Sanjay Kapilesh.
All projects
In progress

Distributed Rate Limiter

Token-bucket rate limiting as a horizontally scalable service — Redis-backed, atomic via Lua, exposed as Express middleware and a standalone sidecar.

nodetypescriptredisaws
Repository
Architecture diagram for Distributed Rate Limiter

Problem

Every public API needs rate limiting, but the naive version — an in-memory counter per process — breaks the moment you run two instances behind a load balancer. A client hammering the API gets 2 × limit because each instance keeps its own books. Sticky sessions paper over it until a deploy reshuffles connections; client-side throttling is a suggestion, not a control.

I wanted a limiter that behaves like one global bucket no matter how many API replicas exist, adds well under a millisecond of overhead inside the same VPC, and fails in a way I choose (fail-open for availability, fail-closed for abuse-sensitive endpoints).

Architecture

The service sits between the API gateway and application handlers. Each incoming request resolves to a rate-limit key (API key, user id, or IP as a fallback) and the limiter answers a single question: allow or deny, and if denied, retry when?

State lives in Redis. Each key maps to a token bucket stored as a small hash (tokens, last_refill). The refill-and-take logic runs as a Lua script via EVALSHA, so check-and-decrement is atomic — no read-modify-write race between replicas:

local tokens = tonumber(redis.call('HGET', KEYS[1], 'tokens') or capacity)
local elapsed = now - tonumber(redis.call('HGET', KEYS[1], 'last_refill') or now)
tokens = math.min(capacity, tokens + elapsed * refill_rate)
if tokens < 1 then return {0, tokens} end
redis.call('HSET', KEYS[1], 'tokens', tokens - 1, 'last_refill', now)
return {1, tokens - 1}

The Node service wraps this in two shapes: an Express middleware for apps that want it in-process, and a tiny HTTP/gRPC sidecar for everything else. Buckets carry a TTL slightly above the full-refill time, so idle keys expire and memory stays proportional to active clients, not all clients ever seen.

Deployment target is AWS: ElastiCache for Redis, the sidecar on ECS, limits configured per route via a small JSON policy file baked into the image.

Trade-offs

  • Token bucket over sliding-window log. The log gives perfect accuracy but costs O(requests) memory per key. The bucket is O(1) and allows short bursts up to capacity — which is actually the behavior most APIs want.
  • Centralized Redis over local counters with gossip.

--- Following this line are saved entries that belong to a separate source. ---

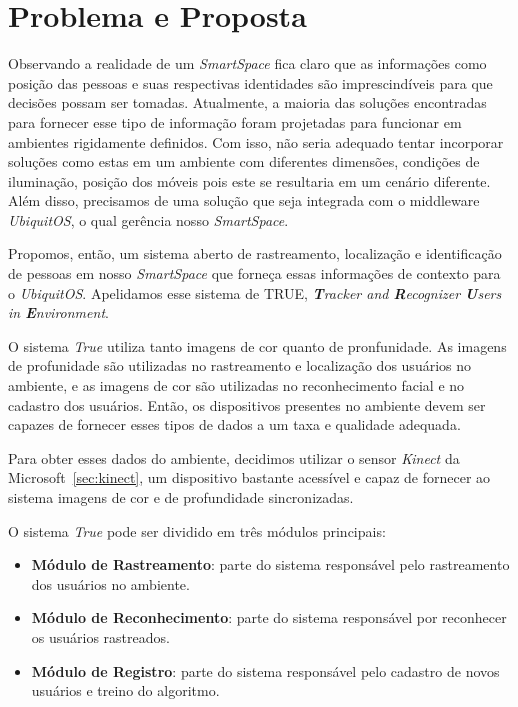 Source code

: \chapter{Problema e Proposta}

Observando a realidade de um \textit{SmartSpace} fica claro que as informações como posição das pessoas e suas respectivas identidades são imprescindíveis para que decisões possam ser tomadas. Atualmente, a maioria das soluções encontradas para fornecer esse tipo de informação foram projetadas para funcionar em ambientes rigidamente definidos. Com isso, não seria adequado tentar incorporar soluções como estas em um ambiente com diferentes dimensões, condições de iluminação, posição dos móveis pois este se resultaria em um cenário diferente. Além disso, precisamos de uma solução que seja integrada com o middleware \textit{UbiquitOS}, o qual gerência nosso \textit{SmartSpace}.

Propomos, então, um sistema aberto de rastreamento, localização e identificação de pessoas em nosso \textit{SmartSpace} que forneça essas informações de contexto para o \textit{UbiquitOS}. Apelidamos esse sistema de TRUE, \textit{\textbf{T}racker and \textbf{R}ecognizer \textbf{U}sers in \textbf{E}nvironment}.

O sistema \textit{True} utiliza tanto imagens de cor quanto de pronfunidade. As imagens de profunidade são utilizadas no rastreamento e localização dos usuários no ambiente, e as imagens de cor são utilizadas no reconhecimento facial e no cadastro dos usuários. Então, os dispositivos presentes no ambiente devem ser capazes de fornecer esses tipos de dados a um taxa e qualidade adequada. 

Para obter esses dados do ambiente, decidimos utilizar o sensor \textit{Kinect} da Microsoft~\ref{sec:kinect}, um dispositivo bastante acessível e capaz de fornecer ao sistema imagens de cor e de profundidade sincronizadas.

O sistema \textit{True} pode ser dividido em três módulos principais:

	\begin{itemize}
		\item \textbf{Módulo de Rastreamento}: parte do sistema responsável pelo rastreamento dos usuários no ambiente.
		\item \textbf{Módulo de Reconhecimento}: parte do sistema responsável por reconhecer os usuários rastreados.
		\item \textbf{Módulo de Registro}: parte do sistema responsável pelo cadastro de novos usuários e treino do algoritmo.
	\end{itemize}

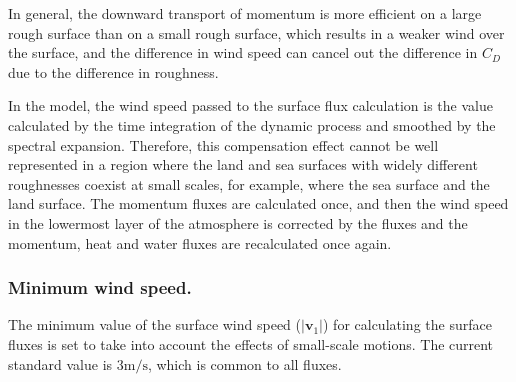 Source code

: In general, the downward transport of momentum is more efficient on a
large rough surface than on a small rough surface, which results in a
weaker wind over the surface, and the difference in wind speed can
cancel out the difference in \(C_D\) due to the difference in roughness.

In the model, the wind speed passed to the surface flux calculation is
the value calculated by the time integration of the dynamic process and
smoothed by the spectral expansion. Therefore, this compensation effect
cannot be well represented in a region where the land and sea surfaces
with widely different roughnesses coexist at small scales, for example,
where the sea surface and the land surface. The momentum fluxes are
calculated once, and then the wind speed in the lowermost layer of the
atmosphere is corrected by the fluxes and the momentum, heat and water
fluxes are recalculated once again.

\hypertarget{minimum-wind-speed.}{%
\subsubsection{Minimum wind speed.}\label{minimum-wind-speed.}}

The minimum value of the surface wind speed (\(|{\mathbf{v}}_1|\)) for
calculating the surface fluxes is set to take into account the effects
of small-scale motions. The current standard value is
\(3 \mathrm{m/s}\), which is common to all fluxes.
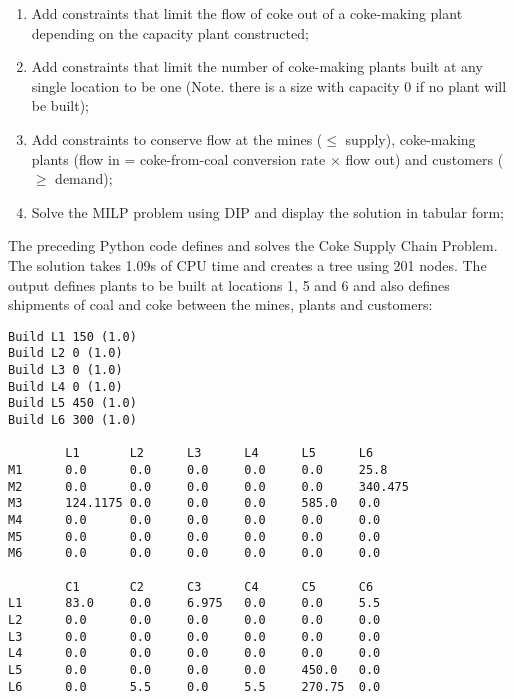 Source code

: \begin{enumerate}
\item Add constraints that limit the flow of coke out of a coke-making plant depending on the capacity plant constructed;


\item Add constraints that limit the number of coke-making plants built at any single location to be one (Note. there is a size with capacity 0 if no plant will be built);


\item Add constraints to conserve flow at the mines ($\leq$ supply), coke-making plants (flow in = coke-from-coal conversion rate $\times$ flow out) and customers ($\geq$ demand);


\item Solve the \ac{MILP} problem using \ac{DIP} and display the solution in tabular form;

\end{enumerate}

The preceding Python code defines and solves the Coke Supply Chain Problem. The solution takes 1.09s of CPU time and creates a tree using 201 nodes. The output defines plants to be built at locations 1, 5 and 6 and also defines shipments of coal and coke between the mines, plants and customers:
\begin{verbatim}
Build L1 150 (1.0)
Build L2 0 (1.0)
Build L3 0 (1.0)
Build L4 0 (1.0)
Build L5 450 (1.0)
Build L6 300 (1.0)

        L1       L2      L3      L4      L5      L6
M1      0.0      0.0     0.0     0.0     0.0     25.8
M2      0.0      0.0     0.0     0.0     0.0     340.475
M3      124.1175 0.0     0.0     0.0     585.0   0.0
M4      0.0      0.0     0.0     0.0     0.0     0.0
M5      0.0      0.0     0.0     0.0     0.0     0.0
M6      0.0      0.0     0.0     0.0     0.0     0.0

        C1       C2      C3      C4      C5      C6
L1      83.0     0.0     6.975   0.0     0.0     5.5
L2      0.0      0.0     0.0     0.0     0.0     0.0
L3      0.0      0.0     0.0     0.0     0.0     0.0
L4      0.0      0.0     0.0     0.0     0.0     0.0
L5      0.0      0.0     0.0     0.0     450.0   0.0
L6      0.0      5.5     0.0     5.5     270.75  0.0
\end{verbatim}
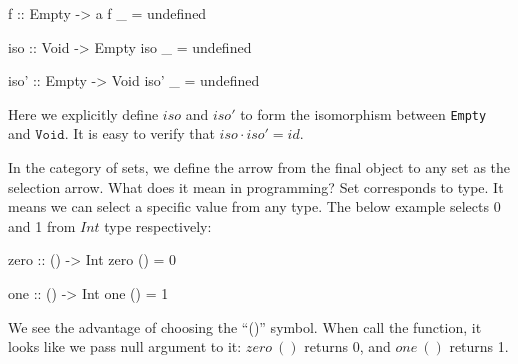 \documentclass[b5paper]{article}
\begin{document}
\begin{example}
\begin{Haskell}
f :: Empty -> a
f _ = undefined

iso :: Void -> Empty
iso _ = undefined

iso' :: Empty -> Void
iso' _ = undefined
\end{Haskell}

Here we explicitly define $iso$ and $iso'$ to form the isomorphism between \texttt{Empty} and $\texttt{Void}$. It is easy to verify that $iso \cdot iso' = id$.

In the category of sets, we define the arrow from the final object to any set as the selection arrow. What does it mean in programming? Set corresponds to type. It means we can select a specific value from any type. The below example selects 0 and 1 from $Int$ type respectively:

\begin{Haskell}
zero :: () -> Int
zero () = 0

one :: () -> Int
one () = 1
\end{Haskell}

We see the advantage of choosing the ``()'' symbol. When call the function, it looks like we pass null argument to it: $zero\ ()$ returns 0, and $one\ ()$ returns 1.
\end{example}

\begin{Exercise}\label{ex:01-obj}
\end{Exercise}
\end{document}
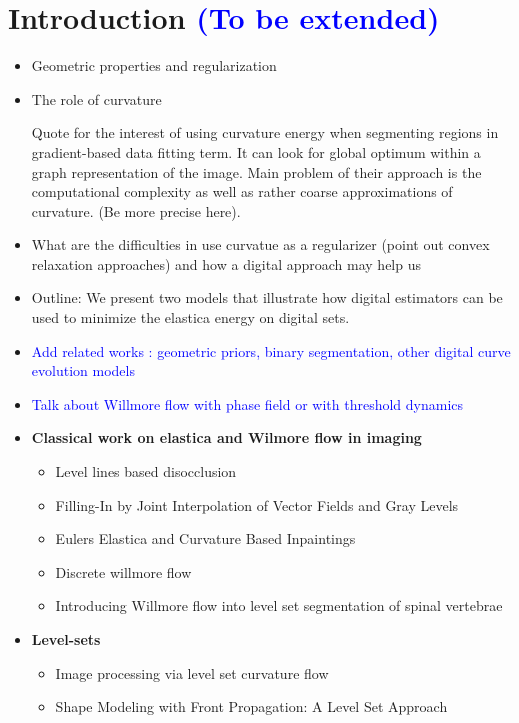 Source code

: \documentclass[runningheads]{llncs}
\newcommand{\todo}[1]{{\textcolor{blue}{#1}}}
\begin{document}
\section{Introduction \todo{(To be extended)}}
\begin{itemize}
	\item{Geometric properties and regularization}
	\item{The role of curvature} 
	
	Quote \cite{schoenemann2011elastic} for the interest of using curvature energy when segmenting regions in gradient-based data fitting term. It can look for global optimum within a graph representation of the image. Main problem of their approach is the computational complexity as well as rather coarse approximations of curvature. (Be more precise here).
	
	\item{What are the difficulties in use curvatue as a regularizer (point out convex relaxation approaches) and how a digital approach may help us }
	\item{Outline: We present two models that illustrate how digital estimators can be used to minimize the elastica energy on digital sets.  }
	\item{\todo{Add related works : geometric priors, binary segmentation, other digital curve evolution models}}
	\item{\todo{Talk about Willmore flow with phase field or with threshold dynamics}}
	
	\item{\textbf{Classical work on elastica and Wilmore flow in imaging}}
	\begin{itemize}
		\item{Level lines based disocclusion \cite{masnou98inpainting} }	
		\item{Filling-In by Joint Interpolation of Vector Fields and Gray Levels \cite{ballester01filljoint} }
		\item{Eulers Elastica and Curvature Based Inpaintings \cite{chan02elasticainpainting} }
		\item{Discrete willmore flow \cite{bobenko2005discrete}}
		\item{Introducing Willmore flow into level set segmentation of spinal vertebrae \cite{lim2012introducing}}	
	\end{itemize}

	\item{\textbf{Level-sets}}
	\begin{itemize}
		\item{Image processing via level set curvature flow \cite{malladi1995image} }
		\item{Shape Modeling with Front Propagation: A Level Set Approach \cite{malladi1995shape} }	
	\end{itemize}	


\end{itemize}
\end{document}
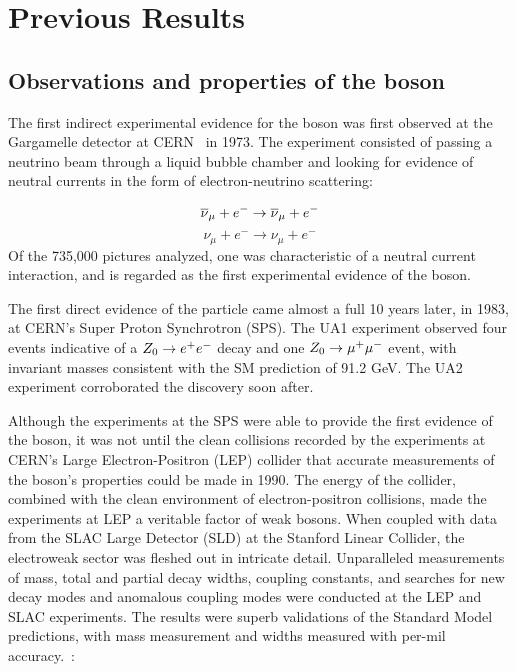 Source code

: \chapter{Previous Results}
\label{chapter:previous}

\section{Observations and properties of the \Z boson}
The first indirect experimental evidence for the \Z boson was first observed at the
Gargamelle detector at CERN~\cite{Hasert:1973uq} in 1973. The experiment
consisted of passing a neutrino beam through a liquid bubble chamber and looking
for evidence of neutral currents in the form of electron-neutrino scattering:

\begin{equation*}
\overline{\nu}_{\mu} + e^- \rightarrow \overline{\nu}_{\mu} +  e^- \newline
\end{equation*}
\begin{equation*}
\nu_{\mu} +  e^- \rightarrow \nu_{\mu} +  e^-
\end{equation*}
Of the 735,000 pictures analyzed, one was characteristic of a neutral current
interaction, and is regarded as the first experimental evidence of the \Z boson.

The first direct evidence of the particle came almost a full 10 years later, in
1983, at CERN's Super Proton Synchrotron (SPS). The UA1 experiment observed four
events indicative of a ${Z}_0\rightarrow e^+e^-$ decay and one ${Z}_0\rightarrow
\mu^+\mu^-$ event, with invariant masses consistent with the SM prediction of
91.2 GeV\cite{UA1:Zobs}. The UA2 experiment corroborated the discovery soon
after.

Although the experiments at the SPS were able to provide the first evidence of
the \Z boson, it was not until the clean collisions recorded by the experiments
at CERN's Large Electron-Positron (LEP) collider that accurate measurements of
the boson's properties could be made in 1990. The energy of the collider, combined with
the clean environment of electron-positron collisions, made the experiments at
LEP a veritable factor of weak bosons. When coupled with data from the SLAC
Large Detector (SLD) at the Stanford Linear Collider, the electroweak sector was
fleshed out in intricate detail.  Unparalleled measurements of mass, total and
partial decay widths, coupling constants, and searches for new decay modes and
anomalous coupling modes were conducted at the LEP and SLAC experiments. The
results were superb validations of the Standard Model predictions, with mass
measurement and widths measured with per-mil accuracy.~\cite{lepSLD:zPhys}:

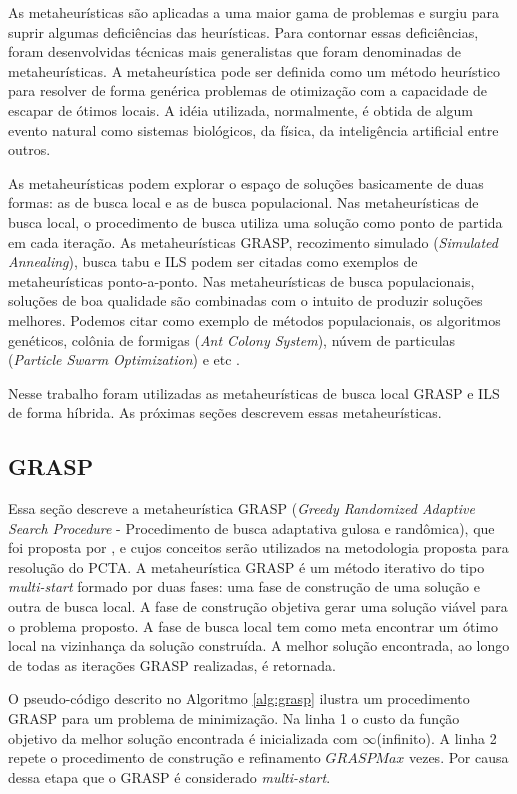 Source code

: As metaheurísticas são aplicadas a uma maior gama de problemas e surgiu para
suprir algumas deficiências das heurísticas. Para contornar essas deficiências,
foram desenvolvidas técnicas mais generalistas que foram denominadas de
metaheurísticas. A metaheurística pode ser definida como um método
heurístico para resolver de forma genérica problemas de otimização com a
capacidade de escapar de ótimos locais. A idéia utilizada, normalmente, é
obtida de algum evento natural como sistemas biológicos, da física, da
inteligência artificial entre outros.

As metaheurísticas podem explorar o espaço de soluções basicamente de duas
formas: as de busca local e as de busca populacional. Nas metaheurísticas de
busca local, o procedimento de busca utiliza uma solução como ponto de partida
em cada iteração. As metaheurísticas GRASP, recozimento simulado
(\textit{Simulated Annealing}), busca tabu e ILS podem ser citadas como
exemplos de metaheurísticas ponto-a-ponto. Nas metaheurísticas de busca
populacionais, soluções de boa qualidade são combinadas com o intuito de
produzir soluções melhores. Podemos citar como exemplo de métodos
populacionais, os algoritmos genéticos, colônia de formigas (\textit{Ant Colony
System}), núvem de particulas (\textit{Particle Swarm Optimization}) e etc \cite{maritan2009}.

Nesse trabalho foram utilizadas as metaheurísticas de busca local GRASP e ILS
de forma híbrida. As próximas seções descrevem essas metaheurísticas.

\subsection{GRASP}

Essa seção descreve a metaheurística GRASP (\textit{Greedy Randomized Adaptive
Search Procedure} - Procedimento de busca adaptativa gulosa e randômica), que
foi proposta por \cite{resende1995}, e cujos conceitos serão
utilizados na metodologia proposta para resolução do PCTA. A metaheurística
GRASP é um método iterativo do tipo \textit{multi-start} formado por duas
fases: uma fase de construção de uma solução e outra de busca local. A fase de
construção objetiva gerar uma solução viável para o problema proposto. A fase
de busca local tem como meta encontrar um ótimo local na vizinhança da solução
construída. A melhor solução encontrada, ao longo de todas as
iterações GRASP realizadas, é retornada.

O pseudo-código descrito no Algoritmo \ref{alg:grasp} ilustra um procedimento
GRASP para um problema de minimização. Na linha 1 o custo da função objetivo da
melhor solução encontrada é inicializada com $\infty$(infinito). A linha 2
repete o procedimento de construção e refinamento $GRASPMax$ vezes. Por causa
dessa etapa que o GRASP é considerado \textit{multi-start}.

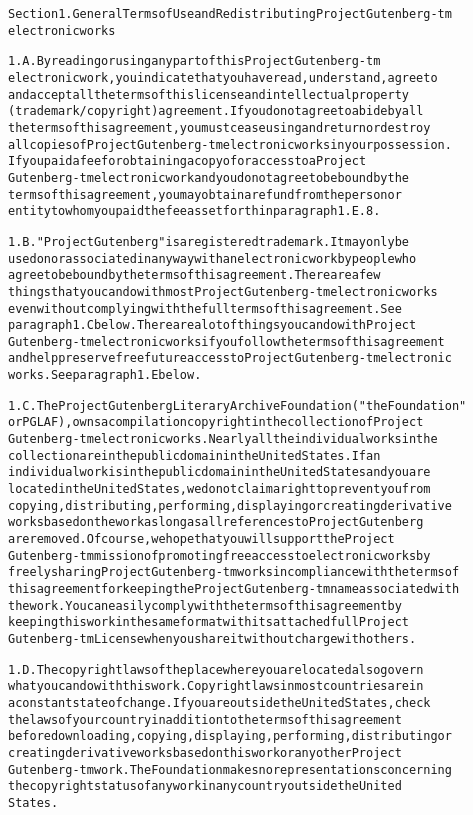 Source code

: \documentclass[12pt,leqno]{book}[2005/09/16]
\newenvironment{PGtext}{%
\begin{alltt}
\fontsize{8.1}{10}\ttfamily\selectfont}%
{\end{alltt}}
\begin{document}
\begin{PGtext}
Section 1.  General Terms of Use and Redistributing Project Gutenberg-tm
electronic works

1.A.  By reading or using any part of this Project Gutenberg-tm
electronic work, you indicate that you have read, understand, agree to
and accept all the terms of this license and intellectual property
(trademark/copyright) agreement.  If you do not agree to abide by all
the terms of this agreement, you must cease using and return or destroy
all copies of Project Gutenberg-tm electronic works in your possession.
If you paid a fee for obtaining a copy of or access to a Project
Gutenberg-tm electronic work and you do not agree to be bound by the
terms of this agreement, you may obtain a refund from the person or
entity to whom you paid the fee as set forth in paragraph 1.E.8.

1.B.  "Project Gutenberg" is a registered trademark.  It may only be
used on or associated in any way with an electronic work by people who
agree to be bound by the terms of this agreement.  There are a few
things that you can do with most Project Gutenberg-tm electronic works
even without complying with the full terms of this agreement.  See
paragraph 1.C below.  There are a lot of things you can do with Project
Gutenberg-tm electronic works if you follow the terms of this agreement
and help preserve free future access to Project Gutenberg-tm electronic
works.  See paragraph 1.E below.

1.C.  The Project Gutenberg Literary Archive Foundation ("the Foundation"
or PGLAF), owns a compilation copyright in the collection of Project
Gutenberg-tm electronic works.  Nearly all the individual works in the
collection are in the public domain in the United States.  If an
individual work is in the public domain in the United States and you are
located in the United States, we do not claim a right to prevent you from
copying, distributing, performing, displaying or creating derivative
works based on the work as long as all references to Project Gutenberg
are removed.  Of course, we hope that you will support the Project
Gutenberg-tm mission of promoting free access to electronic works by
freely sharing Project Gutenberg-tm works in compliance with the terms of
this agreement for keeping the Project Gutenberg-tm name associated with
the work.  You can easily comply with the terms of this agreement by
keeping this work in the same format with its attached full Project
Gutenberg-tm License when you share it without charge with others.

1.D.  The copyright laws of the place where you are located also govern
what you can do with this work.  Copyright laws in most countries are in
a constant state of change.  If you are outside the United States, check
the laws of your country in addition to the terms of this agreement
before downloading, copying, displaying, performing, distributing or
creating derivative works based on this work or any other Project
Gutenberg-tm work.  The Foundation makes no representations concerning
the copyright status of any work in any country outside the United
States.


\end{PGtext}
\end{document}
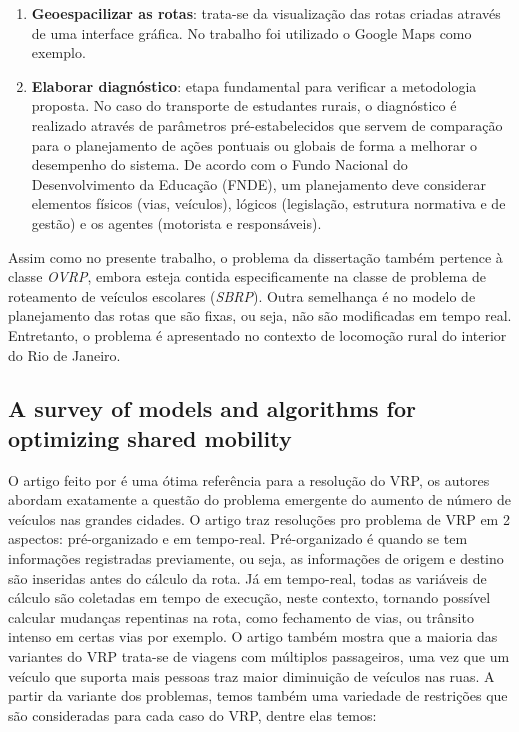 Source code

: \begin{enumerate}
    \item \textbf{Geoespacilizar as rotas}: trata-se da visualização das rotas criadas através de uma interface gráfica. No trabalho foi utilizado o Google Maps como exemplo.
    
    \item \textbf{Elaborar diagnóstico}: etapa fundamental para verificar a metodologia proposta. No caso do transporte de estudantes rurais, o diagnóstico é realizado através de parâmetros pré-estabelecidos que servem de comparação para o planejamento de ações pontuais ou globais de forma a melhorar o desempenho do sistema. De acordo com o Fundo Nacional do Desenvolvimento da Educação (FNDE), um planejamento deve considerar elementos físicos (vias, veículos), lógicos (legislação, estrutura normativa e de gestão) e os agentes (motorista e responsáveis). 
\end{enumerate}

Assim como no presente trabalho, o problema da dissertação também pertence à classe \emph{OVRP}, embora esteja contida especificamente na classe de problema de roteamento de veículos escolares (\emph{SBRP}). Outra semelhança é no modelo de planejamento das rotas que são fixas, ou seja, não são modificadas em tempo real. Entretanto, o problema é apresentado no contexto de locomoção rural do interior do Rio de Janeiro.


\subsection{A survey of models and algorithms for optimizing shared mobility \cite{MOURAD2019323}}

O artigo feito por \cite{MOURAD2019323} é uma ótima referência para a resolução do VRP, os autores abordam exatamente a questão do problema emergente do aumento de número de veículos nas grandes cidades. O artigo traz resoluções pro problema de VRP em 2 aspectos: pré-organizado e em tempo-real. Pré-organizado é quando se tem informações  registradas previamente, ou seja, as informações de origem e destino são inseridas antes do cálculo da rota. Já em tempo-real, todas as variáveis de cálculo são coletadas em tempo de execução, neste contexto, tornando possível calcular mudanças repentinas na rota, como fechamento de vias, ou trânsito intenso em certas vias por exemplo. O artigo também mostra que a maioria das variantes do VRP trata-se de viagens com múltiplos passageiros, uma vez que um veículo que suporta mais pessoas traz maior diminuição de veículos nas ruas.
A partir da variante dos problemas, temos também uma variedade de restrições que são consideradas para cada caso do VRP, dentre elas temos:

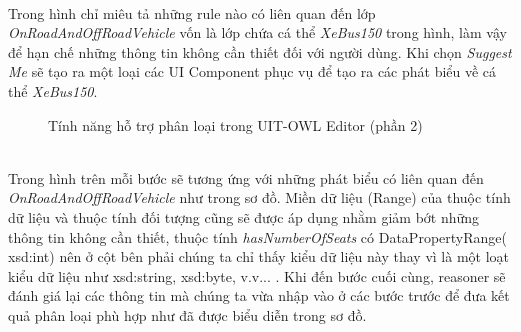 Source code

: \\
Trong hình chỉ miêu tả những rule nào có liên quan đến lớp \textit{OnRoadAndOffRoadVehicle} vốn là lớp chứa cá thể \textit{XeBus150} trong hình, làm vậy để hạn chế những thông tin không cần thiết đối với người dùng. Khi chọn \textit{Suggest Me} sẽ tạo ra một loại các UI Component phục vụ để tạo ra các phát biểu về cá thể \textit{XeBus150}.
\begin{figure}[h!]
	\centering
	\caption{Tính năng hỗ trợ phân loại trong UIT-OWL Editor (phần 2)\label{overflow}}
\end{figure}
\\
Trong hình trên mỗi bước sẽ tương ứng với những phát biểu có liên quan đến \textit{OnRoadAndOffRoadVehicle} như trong sơ đồ. Miền dữ liệu (Range) của thuộc tính dữ liệu và thuộc tính đối tượng cũng sẽ được áp dụng nhằm giảm bớt những thông tin không cần thiết, thuộc tính \textit{hasNumberOfSeats} có DataPropertyRange( xsd:int) nên ở cột bên phải chúng ta chỉ thấy kiểu dữ liệu này thay vì là một loạt kiểu dữ liệu như xsd:string, xsd:byte, v.v... . Khi đến bước cuối cùng, reasoner sẽ đánh giá lại các thông tin mà chúng ta vừa nhập vào ở các bước trước để đưa kết quả phân loại phù hợp như đã được biểu diễn trong sơ đồ.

A network hop per request (~0.3 ms in-VPC) buys exact global limits and trivially correct semantics. Local-first designs are faster but only approximately correct.
  • Fail-open by default. If Redis is unreachable, requests pass and a counter increments. Rate limiting protects capacity; it shouldn't become the outage. Auth-sensitive routes can opt into fail-closed per policy.
  • EVALSHA over MULTI/EXEC. The whole decision is one round trip and the script is the single source of truth for bucket math — at the cost of Lua living in the codebase and needing its own tests.

What I'd do differently

Start with the policy model, not the bucket math. The algorithm took a day; deciding how limits compose (per-key and per-route and global) is the actual design problem, and I retrofitted it. I'd also add a local short-circuit cache for keys that are already hard-denied — denying a banned client shouldn't cost a Redis round trip. Still on the roadmap: Redis Cluster support (hash-tagging keys so a bucket never splits across slots) and a small dashboard streaming deny rates per route.